Do południowych Indii dotarł cyklon Gaja, który przyczynił się do śmierci co najmniej 11 osób. Żywioł zniszczył też wiele budynków. Konieczna była ewakuacja ponad 80 tysięcy mieszkańców zagrożonych regionów.
Cyklon Gaja uderzył w obszary przybrzeżne stanu Tamil Nadu.
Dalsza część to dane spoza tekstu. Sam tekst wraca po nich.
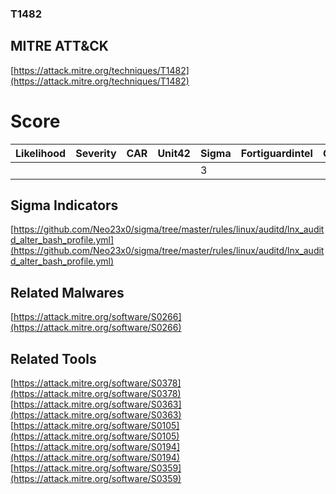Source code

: 
### T1482
## MITRE ATT&CK
[https://attack.mitre.org/techniques/T1482](https://attack.mitre.org/techniques/T1482)

# Score

| Likelihood | Severity | CAR | Unit42 | Sigma | Fortiguardintel | Groups | Malwares | Tools |
| ---------- | -------- | --- | ------ | ----- | --------------- | ---  | --- | --- |
 |   |   |   |   | 3 |   |   | 1 | 5 |



## Sigma Indicators

[https://github.com/Neo23x0/sigma/tree/master/rules/linux/auditd/lnx_auditd_alter_bash_profile.yml](https://github.com/Neo23x0/sigma/tree/master/rules/linux/auditd/lnx_auditd_alter_bash_profile.yml)
[]()


## Related Malwares

[https://attack.mitre.org/software/S0266](https://attack.mitre.org/software/S0266)
[]()


## Related Tools

[https://attack.mitre.org/software/S0378](https://attack.mitre.org/software/S0378)
[https://attack.mitre.org/software/S0363](https://attack.mitre.org/software/S0363)
[https://attack.mitre.org/software/S0105](https://attack.mitre.org/software/S0105)
[https://attack.mitre.org/software/S0194](https://attack.mitre.org/software/S0194)
[https://attack.mitre.org/software/S0359](https://attack.mitre.org/software/S0359)
[]()
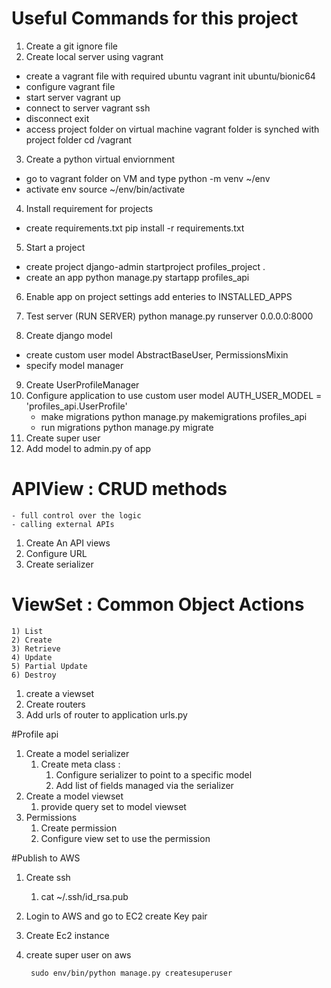 # Useful Commands for this project

1) Create a git ignore file
2) Create local server using vagrant
  - create a vagrant file with required ubuntu
      vagrant init ubuntu/bionic64
  - configure vagrant file
  - start server
      vagrant up
  - connect to server
      vagrant ssh
  - disconnect
      exit
  - access project folder on virtual machine vagrant folder is synched with project folder
    cd /vagrant

3) Create a python virtual enviornment
  - go to vagrant folder on VM and type
      python -m venv ~/env
  - activate env
      source ~/env/bin/activate

4) Install requirement for projects
  - create requirements.txt
    pip install -r requirements.txt

5) Start a project
  - create project
    django-admin startproject profiles_project .
  - create an app
    python manage.py startapp profiles_api

6) Enable app on project settings
  add enteries to INSTALLED_APPS

7) Test server (RUN SERVER)
  python manage.py runserver 0.0.0.0:8000

8) Create django model
  - create custom user model AbstractBaseUser, PermissionsMixin
  - specify model manager
9) Create UserProfileManager
10) Configure application to use custom user model
    AUTH_USER_MODEL = 'profiles_api.UserProfile'
    - make migrations
      python manage.py makemigrations profiles_api
    - run migrations
      python manage.py migrate
11) Create super user
12) Add model to admin.py of app



# APIView : CRUD methods
    - full control over the logic
    - calling external APIs

1) Create An API views
2) Configure URL
3) Create serializer


# ViewSet : Common Object Actions
    1) List
    2) Create
    3) Retrieve
    4) Update
    5) Partial Update
    6) Destroy
 
 1) create a viewset
 2) Create routers
 3) Add urls of router to application urls.py
 
#Profile api
1) Create a model serializer
    1) Create meta class : 
        1) Configure serializer to point to a specific model
        2) Add list of fields managed via the serializer 
2) Create a model viewset
    1) provide query set to model viewset
3) Permissions
    1) Create permission
    2) Configure view set to use the permission
    
#Publish to AWS
1) Create ssh
    1) cat ~/.ssh/id_rsa.pub
2) Login to AWS and go to EC2 create Key pair
3) Create Ec2 instance
4) create super user on aws 
    
        sudo env/bin/python manage.py createsuperuser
Przyniósł intensywne opady śniegu i porywisty wiatr, który osiągał prędkość około 90 kilometrów na godzinę - poinformował Narendra Kumar, przedstawiciel Krajowych Sił Reagowania na Katastrofy (NDRF).
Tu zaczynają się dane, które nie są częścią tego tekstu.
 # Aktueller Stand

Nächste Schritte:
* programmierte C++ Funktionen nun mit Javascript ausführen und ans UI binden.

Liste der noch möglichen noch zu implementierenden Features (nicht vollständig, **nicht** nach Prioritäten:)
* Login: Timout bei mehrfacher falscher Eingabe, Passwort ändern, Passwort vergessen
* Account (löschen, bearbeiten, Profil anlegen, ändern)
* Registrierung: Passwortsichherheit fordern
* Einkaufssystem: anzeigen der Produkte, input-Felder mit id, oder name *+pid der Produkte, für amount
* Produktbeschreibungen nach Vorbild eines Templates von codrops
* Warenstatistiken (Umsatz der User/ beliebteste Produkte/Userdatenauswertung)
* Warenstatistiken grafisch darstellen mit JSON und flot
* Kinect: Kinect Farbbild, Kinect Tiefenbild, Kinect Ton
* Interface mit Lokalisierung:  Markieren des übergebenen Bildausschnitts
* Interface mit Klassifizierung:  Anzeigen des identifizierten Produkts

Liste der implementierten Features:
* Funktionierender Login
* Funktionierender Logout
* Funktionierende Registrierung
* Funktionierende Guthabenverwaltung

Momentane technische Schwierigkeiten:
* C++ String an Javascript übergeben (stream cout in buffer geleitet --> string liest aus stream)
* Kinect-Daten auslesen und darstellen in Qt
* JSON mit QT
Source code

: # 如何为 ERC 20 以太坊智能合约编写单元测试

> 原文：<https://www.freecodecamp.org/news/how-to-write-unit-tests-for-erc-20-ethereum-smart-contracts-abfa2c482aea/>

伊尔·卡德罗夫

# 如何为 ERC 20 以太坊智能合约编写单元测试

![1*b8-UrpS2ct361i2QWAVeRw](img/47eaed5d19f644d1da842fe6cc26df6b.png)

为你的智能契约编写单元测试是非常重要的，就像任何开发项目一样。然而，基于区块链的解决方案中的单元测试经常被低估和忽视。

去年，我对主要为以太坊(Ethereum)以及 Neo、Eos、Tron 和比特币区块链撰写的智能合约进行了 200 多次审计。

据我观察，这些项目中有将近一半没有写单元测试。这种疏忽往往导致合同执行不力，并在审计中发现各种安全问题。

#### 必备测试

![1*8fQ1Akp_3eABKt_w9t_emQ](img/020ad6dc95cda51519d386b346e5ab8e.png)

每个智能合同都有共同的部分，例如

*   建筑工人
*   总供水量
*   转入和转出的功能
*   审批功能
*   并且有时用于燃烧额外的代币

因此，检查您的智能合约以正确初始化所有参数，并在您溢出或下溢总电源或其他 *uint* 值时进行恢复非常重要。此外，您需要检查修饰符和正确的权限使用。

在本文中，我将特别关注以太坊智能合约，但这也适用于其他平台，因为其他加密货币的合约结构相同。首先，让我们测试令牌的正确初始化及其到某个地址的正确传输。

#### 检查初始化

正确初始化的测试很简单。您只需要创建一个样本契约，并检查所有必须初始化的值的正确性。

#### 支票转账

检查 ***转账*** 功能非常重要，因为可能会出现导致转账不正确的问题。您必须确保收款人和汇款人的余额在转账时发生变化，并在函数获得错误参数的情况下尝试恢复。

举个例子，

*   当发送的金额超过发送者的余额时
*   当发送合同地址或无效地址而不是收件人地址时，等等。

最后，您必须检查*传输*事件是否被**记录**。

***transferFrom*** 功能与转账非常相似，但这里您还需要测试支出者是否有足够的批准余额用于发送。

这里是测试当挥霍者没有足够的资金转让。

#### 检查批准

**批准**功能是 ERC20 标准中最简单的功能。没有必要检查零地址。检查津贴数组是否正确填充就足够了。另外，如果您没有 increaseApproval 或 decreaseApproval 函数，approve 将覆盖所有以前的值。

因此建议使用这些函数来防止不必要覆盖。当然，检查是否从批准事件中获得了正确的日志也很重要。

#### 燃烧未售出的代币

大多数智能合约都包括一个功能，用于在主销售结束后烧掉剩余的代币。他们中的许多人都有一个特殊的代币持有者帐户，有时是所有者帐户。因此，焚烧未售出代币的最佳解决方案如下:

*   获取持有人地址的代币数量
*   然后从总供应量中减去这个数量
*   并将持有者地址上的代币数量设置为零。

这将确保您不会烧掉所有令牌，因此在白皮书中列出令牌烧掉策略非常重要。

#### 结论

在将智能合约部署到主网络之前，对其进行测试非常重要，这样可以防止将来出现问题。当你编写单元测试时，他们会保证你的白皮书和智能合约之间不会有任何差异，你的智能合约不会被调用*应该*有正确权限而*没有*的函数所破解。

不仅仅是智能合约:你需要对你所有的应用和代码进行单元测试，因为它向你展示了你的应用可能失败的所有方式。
Dyrektor departamentu meteorologii w Chennai przekazał, że cyklon ma przejść regiony Vedaranyam i Nagapattinam z wiatrem dochodzącym do 100-120 kilometrów na godzinę.
Ewakuacje
Ludzie, którzy mieszkają na położonych nisko terenach, zostali przeniesieni do ponad 470 ośrodków pomocy w sześciu dystryktach. Rybacy usłyszeli, że powinni trzymać się z dala od morza.
Wstępne raporty wskazują, że śmierć 11 osób spowodowana była zwalaniem murów i porażeniami prądem - przekazał Umesh urzędnik z NDRF.
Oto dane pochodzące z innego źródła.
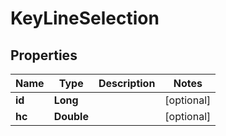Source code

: 
# KeyLineSelection

## Properties
Name | Type | Description | Notes
------------ | ------------- | ------------- | -------------
**id** | **Long** |  |  [optional]
**hc** | **Double** |  |  [optional]



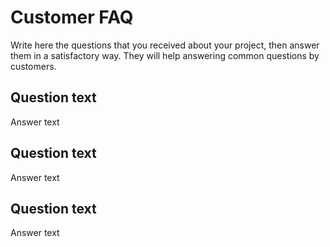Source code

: # Customer FAQ

Write here the questions that you received about your project,
then answer them in a satisfactory way. 
They will help answering common questions by customers.

## Question text

Answer text

## Question text

Answer text

## Question text

Answer text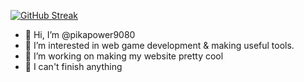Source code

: [![GitHub Streak](https://streak-stats.demolab.com?user=pikapower9080&theme=dark)](https://git.io/streak-stats)

- 👋 Hi, I’m @pikapower9080
- 👀 I’m interested in web game development & making useful tools.
- 💞️ I’m working on making my website pretty cool
- 🥲 I can't finish anything
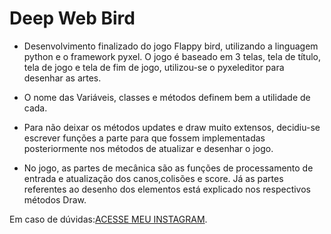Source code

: # Deep Web Bird

* Desenvolvimento finalizado do jogo Flappy bird, utilizando a linguagem python e o framework pyxel. O jogo é baseado em 3 telas, tela de título, tela de jogo e tela de fim de jogo, utilizou-se o pyxeleditor para desenhar as artes. 

* O nome das Variáveis, classes e métodos definem bem a utilidade de cada.

* Para não deixar os métodos updates e draw muito extensos, decidiu-se escrever funções a parte para que fossem implementadas posteriormente nos métodos de atualizar e desenhar o jogo.

* No jogo, as partes de mecânica são as funções de processamento de entrada e atualização dos canos,colisões e score. Já as partes referentes ao desenho dos elementos está explicado nos respectivos métodos Draw.

Em caso de dúvidas:[ACESSE MEU INSTAGRAM](https://www.instagram.com/divers_tech/).

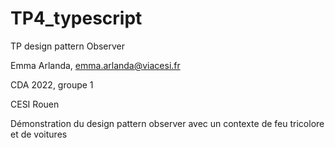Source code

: # TP4_typescript

TP design pattern Observer

Emma Arlanda, emma.arlanda@viacesi.fr


CDA 2022, groupe 1

CESI Rouen


Démonstration du design pattern observer avec un contexte de feu tricolore et de voitures
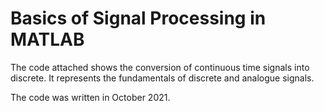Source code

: # Basics of Signal Processing in MATLAB 

The code attached shows the conversion of continuous time signals into discrete. It represents the fundamentals of discrete and analogue signals. 

The code was written in October 2021.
Wichura łamała drzewa i zrywała linie energetyczne. Władze zapobiegawczo odłączyły dostawy prądu na obszarach, które są najbardziej zagrożone. Wszystko po to, aby uniknąć porażeń prądem.
Stan Tamil Nadu często jest narażony na cyklony, które rozwijają się w Zatoce Bengalskiej. W 1999 roku jeden z nich zabił ponad 15 tysięcy osób we wschodniej Orisie.